═══ Data for this task

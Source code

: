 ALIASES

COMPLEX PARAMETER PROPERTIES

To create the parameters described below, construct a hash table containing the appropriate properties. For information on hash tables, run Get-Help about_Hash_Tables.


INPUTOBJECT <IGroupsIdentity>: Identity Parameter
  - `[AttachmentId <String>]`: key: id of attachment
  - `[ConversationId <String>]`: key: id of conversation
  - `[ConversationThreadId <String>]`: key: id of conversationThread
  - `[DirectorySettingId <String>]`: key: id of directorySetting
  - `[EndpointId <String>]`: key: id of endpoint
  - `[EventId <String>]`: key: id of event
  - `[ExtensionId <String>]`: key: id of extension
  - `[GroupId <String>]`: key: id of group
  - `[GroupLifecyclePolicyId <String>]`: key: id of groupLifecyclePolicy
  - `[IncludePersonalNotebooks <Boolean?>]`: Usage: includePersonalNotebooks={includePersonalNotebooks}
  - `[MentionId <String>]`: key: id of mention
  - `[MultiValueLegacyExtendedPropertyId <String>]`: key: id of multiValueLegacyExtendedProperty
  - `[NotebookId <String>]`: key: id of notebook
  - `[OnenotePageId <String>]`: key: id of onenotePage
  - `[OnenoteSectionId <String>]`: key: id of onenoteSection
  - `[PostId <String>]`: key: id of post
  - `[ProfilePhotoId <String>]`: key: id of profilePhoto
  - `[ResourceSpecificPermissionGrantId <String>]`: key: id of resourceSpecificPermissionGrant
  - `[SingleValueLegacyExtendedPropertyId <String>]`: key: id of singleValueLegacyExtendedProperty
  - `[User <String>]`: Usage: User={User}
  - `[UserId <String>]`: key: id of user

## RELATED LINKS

══════
═══ Data for this task

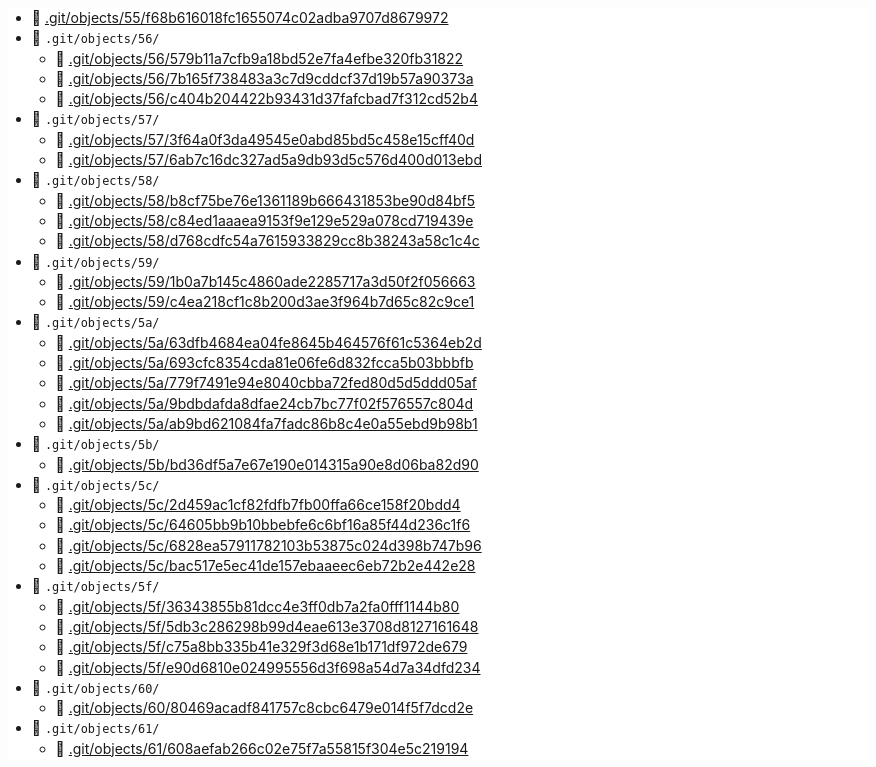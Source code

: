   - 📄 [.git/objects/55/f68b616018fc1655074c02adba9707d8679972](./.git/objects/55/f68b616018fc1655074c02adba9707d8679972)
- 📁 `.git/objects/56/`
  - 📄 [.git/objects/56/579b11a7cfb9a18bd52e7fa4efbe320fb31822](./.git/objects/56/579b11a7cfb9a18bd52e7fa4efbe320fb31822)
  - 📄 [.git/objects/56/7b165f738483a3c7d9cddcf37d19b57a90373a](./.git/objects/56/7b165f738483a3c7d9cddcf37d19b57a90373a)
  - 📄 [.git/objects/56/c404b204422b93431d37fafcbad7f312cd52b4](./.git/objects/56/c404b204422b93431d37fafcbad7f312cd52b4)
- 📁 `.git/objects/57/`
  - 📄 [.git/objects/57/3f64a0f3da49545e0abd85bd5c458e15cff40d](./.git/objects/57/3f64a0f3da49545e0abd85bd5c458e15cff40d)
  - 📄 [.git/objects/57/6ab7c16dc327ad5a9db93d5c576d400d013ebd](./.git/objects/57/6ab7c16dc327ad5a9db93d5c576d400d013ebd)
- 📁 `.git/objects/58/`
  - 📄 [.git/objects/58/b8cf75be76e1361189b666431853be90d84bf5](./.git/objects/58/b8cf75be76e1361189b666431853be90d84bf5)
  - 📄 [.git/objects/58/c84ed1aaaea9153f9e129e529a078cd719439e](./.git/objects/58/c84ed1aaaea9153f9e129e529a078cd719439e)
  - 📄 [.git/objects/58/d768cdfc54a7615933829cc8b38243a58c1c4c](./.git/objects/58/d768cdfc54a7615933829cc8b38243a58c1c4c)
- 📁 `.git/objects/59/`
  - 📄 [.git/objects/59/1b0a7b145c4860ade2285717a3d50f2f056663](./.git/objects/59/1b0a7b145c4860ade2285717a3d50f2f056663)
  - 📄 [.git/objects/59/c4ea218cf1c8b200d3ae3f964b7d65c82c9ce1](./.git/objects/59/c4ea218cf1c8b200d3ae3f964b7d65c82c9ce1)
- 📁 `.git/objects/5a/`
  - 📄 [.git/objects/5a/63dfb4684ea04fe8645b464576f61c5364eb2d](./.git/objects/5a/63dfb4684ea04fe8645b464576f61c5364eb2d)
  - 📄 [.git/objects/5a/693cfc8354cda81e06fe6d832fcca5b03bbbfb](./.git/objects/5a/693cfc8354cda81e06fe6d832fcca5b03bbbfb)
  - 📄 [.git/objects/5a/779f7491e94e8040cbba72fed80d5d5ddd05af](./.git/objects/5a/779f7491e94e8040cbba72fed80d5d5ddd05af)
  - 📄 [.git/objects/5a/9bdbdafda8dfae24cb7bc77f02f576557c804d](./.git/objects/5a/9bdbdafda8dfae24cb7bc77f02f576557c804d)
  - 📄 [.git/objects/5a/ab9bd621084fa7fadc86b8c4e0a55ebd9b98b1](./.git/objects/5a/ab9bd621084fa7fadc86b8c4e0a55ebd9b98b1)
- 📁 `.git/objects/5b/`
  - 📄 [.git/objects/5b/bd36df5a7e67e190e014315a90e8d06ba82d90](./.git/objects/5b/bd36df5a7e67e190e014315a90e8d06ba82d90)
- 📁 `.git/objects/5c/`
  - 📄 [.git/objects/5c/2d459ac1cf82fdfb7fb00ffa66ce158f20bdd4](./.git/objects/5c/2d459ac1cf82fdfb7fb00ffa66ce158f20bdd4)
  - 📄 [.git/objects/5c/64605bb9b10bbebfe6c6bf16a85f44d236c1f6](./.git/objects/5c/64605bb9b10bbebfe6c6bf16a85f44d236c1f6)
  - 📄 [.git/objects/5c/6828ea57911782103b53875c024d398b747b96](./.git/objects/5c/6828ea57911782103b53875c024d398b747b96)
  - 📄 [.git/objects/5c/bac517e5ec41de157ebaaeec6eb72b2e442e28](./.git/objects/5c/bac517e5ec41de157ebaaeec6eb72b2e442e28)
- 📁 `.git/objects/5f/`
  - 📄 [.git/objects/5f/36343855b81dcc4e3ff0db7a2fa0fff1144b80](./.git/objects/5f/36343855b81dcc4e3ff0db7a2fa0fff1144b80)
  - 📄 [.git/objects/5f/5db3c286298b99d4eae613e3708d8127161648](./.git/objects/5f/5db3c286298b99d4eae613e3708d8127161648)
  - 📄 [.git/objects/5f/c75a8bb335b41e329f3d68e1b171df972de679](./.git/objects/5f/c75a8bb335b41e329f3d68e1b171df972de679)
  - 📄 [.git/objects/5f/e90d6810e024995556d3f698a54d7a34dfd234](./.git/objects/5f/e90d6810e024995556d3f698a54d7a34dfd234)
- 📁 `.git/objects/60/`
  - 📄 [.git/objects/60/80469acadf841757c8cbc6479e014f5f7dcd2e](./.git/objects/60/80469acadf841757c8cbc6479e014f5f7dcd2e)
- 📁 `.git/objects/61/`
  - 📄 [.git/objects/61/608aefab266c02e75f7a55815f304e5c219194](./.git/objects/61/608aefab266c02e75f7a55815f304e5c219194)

══════
═══ Data for this task

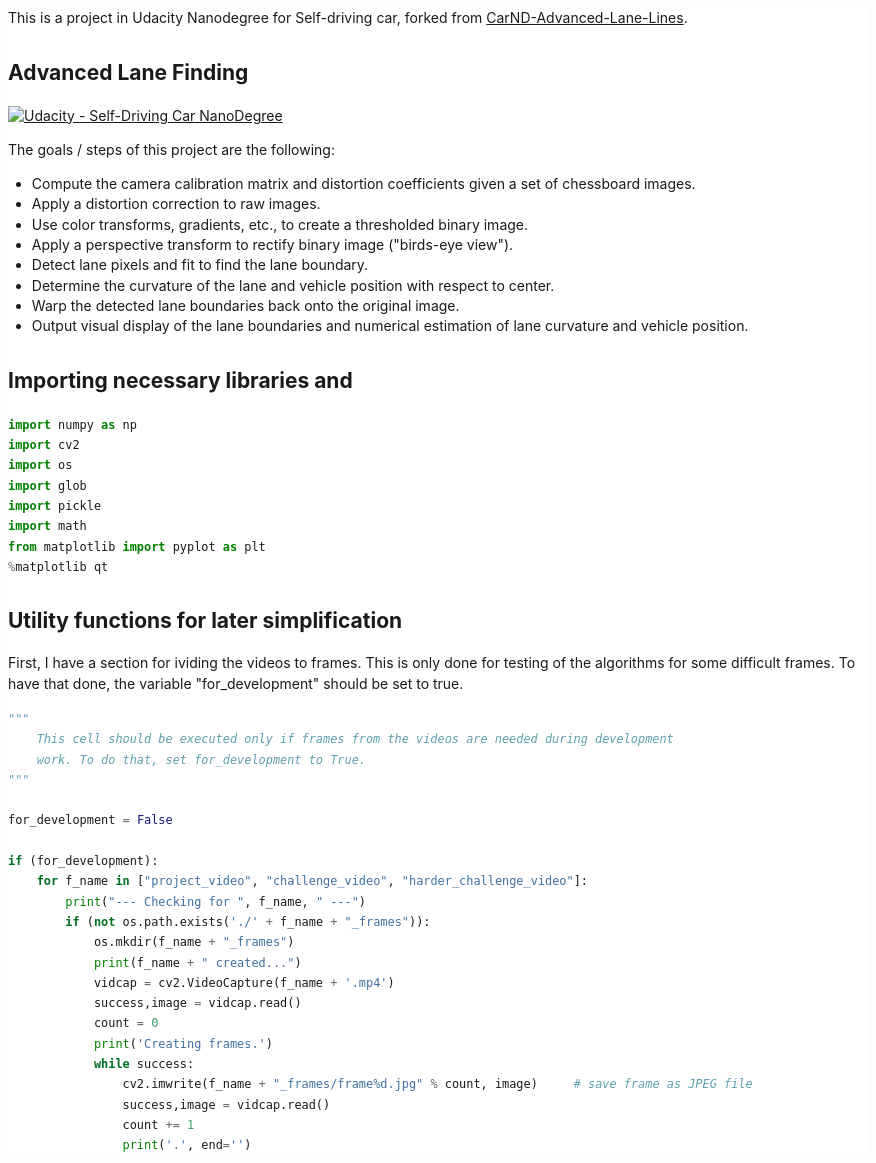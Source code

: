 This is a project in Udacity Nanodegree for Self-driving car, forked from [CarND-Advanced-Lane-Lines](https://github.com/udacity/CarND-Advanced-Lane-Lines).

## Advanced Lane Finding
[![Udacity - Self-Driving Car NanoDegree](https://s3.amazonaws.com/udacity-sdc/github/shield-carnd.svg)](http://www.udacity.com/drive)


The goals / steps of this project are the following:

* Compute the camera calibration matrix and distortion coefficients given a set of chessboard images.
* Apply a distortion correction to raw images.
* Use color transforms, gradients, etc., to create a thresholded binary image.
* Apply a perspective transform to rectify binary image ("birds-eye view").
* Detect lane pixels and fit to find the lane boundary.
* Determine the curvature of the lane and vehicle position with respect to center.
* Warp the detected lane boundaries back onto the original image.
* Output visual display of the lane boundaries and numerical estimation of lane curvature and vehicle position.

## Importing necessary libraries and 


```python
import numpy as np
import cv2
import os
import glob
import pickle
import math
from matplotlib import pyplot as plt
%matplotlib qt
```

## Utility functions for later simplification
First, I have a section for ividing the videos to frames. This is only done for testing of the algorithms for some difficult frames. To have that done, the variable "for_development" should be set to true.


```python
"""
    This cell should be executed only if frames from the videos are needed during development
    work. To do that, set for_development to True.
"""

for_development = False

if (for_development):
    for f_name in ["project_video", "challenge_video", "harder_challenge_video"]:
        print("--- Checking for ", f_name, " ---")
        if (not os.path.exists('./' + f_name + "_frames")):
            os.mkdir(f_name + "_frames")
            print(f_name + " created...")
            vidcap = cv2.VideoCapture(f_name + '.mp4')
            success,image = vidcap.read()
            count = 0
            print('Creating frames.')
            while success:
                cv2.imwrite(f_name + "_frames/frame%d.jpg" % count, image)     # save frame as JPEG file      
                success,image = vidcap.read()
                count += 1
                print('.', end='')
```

══════

Examine each line of the listing for the word "count" and state only how many lines contain it.

3